Чехов тотчас же послал слугу в ближайший книжный магазин купить книгу. Тот скоро вернулся с томиком «Хмурых людей». Антон Павлович тут же за обеденным столом сделал надпись своим неразборчивым, тонким, женственным почерком.
— Послушайте, — продолжал он, передавая мне книгу, — отчего вы мало пишете? Вам следует больше писать! Я именно это хотел вам сказать на прощанье! У вас теперь могло быть томика четыре, а вы что-то на первом замешкались. Я и сам много лентяйничал, а теперь очень жалею об этом!
— Не знаю, кого слушать! — смеясь, ответил я. — Недавно Лев Николаевич говорил мне: не пишите много, не надо много писать!
Чехов улыбнулся.
— Не верьте хитрому старику! Он это всем говорит, и мне говорил, потому что сам стареть стал! Нет! — Тут Чехов вздохнул печально. — Надо, надо писать! Вы начали вашу песню по-соловьиному, а если остановитесь навсегда на одном томе, выйдет по-воробьиному! Я вам про себя скажу: если бы я остановился на первых рассказах, — меня бы и писателем не считали. Чехонтэ! Маленький томик маленьких смешных анекдотов! Думали, что и весь я тут! Серьезные писатели говорили: чужой он нам, потому что смеется! Как можно смеяться в наше время?
Он помолчал.
— Придется ли еще увидеться — неизвестно! Поговорить с глазу на глаз — хорошо бывает! Послушайте, вы помните, как у вас в одном рассказе сказано: «Протодьякон проклинает сомневающихся в бытии божием, а они стоят на клиросе и поют сами себе «анафему»!
Он откинулся к спинке стула и залился почти беззвучным, но заразительным смехом, вдруг сделавшись похожим на свой молодой портрет, когда Чехов был жизнерадостным, беззаботным «Чехонтэ».

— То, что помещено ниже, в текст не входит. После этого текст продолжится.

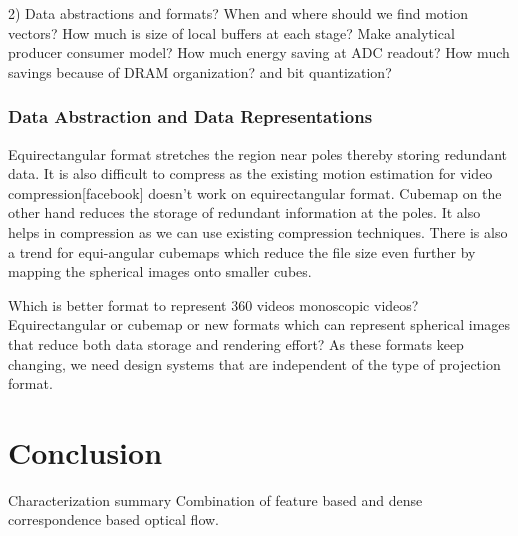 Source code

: 2)  Data abstractions and formats?
When and where should we find motion vectors?
How much is size of local buffers at each stage? Make analytical producer consumer model?
How much energy saving at ADC readout?
How much savings because of DRAM organization? and bit quantization?

\subsubsection{Data Abstraction and Data Representations}
Equirectangular format stretches the region near poles thereby storing redundant data. It is also difficult to compress as the existing motion estimation for video compression[facebook] doesn't work on equirectangular format. Cubemap on the other hand reduces the storage of redundant information at the poles. It also helps in compression as we can use existing compression techniques. There is also a trend for equi-angular cubemaps which reduce the file size even further by mapping the spherical images onto smaller cubes.\newline

Which is better format to represent 360 videos monoscopic videos? Equirectangular or cubemap or new formats which can represent spherical images that reduce both data storage and rendering effort? As these formats keep changing, we need design systems that are independent of the type of projection format. \newline

\section{Conclusion}

Characterization summary
Combination of feature based and dense correspondence based optical flow.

Обед наш в разговорах затянулся часа на два. Вдруг мне вспомнилась его загадочная фраза: «Придется ли еще увидеться — неизвестно!» И меня поразила мысль, что этот удивительный, очень одинокий, замкнутый, приговоренный к смерти человек думает не о себе, не о своем положении, трагичность которого он, как врач, понимал лучше, чем кто-либо из опекавших его друзей, но находил время заботиться и тревожиться о судьбе начинающих писателей. Я знал о его серьезной болезни, но почему-то думал, что еще увижусь с ним. Увидеться не пришлось.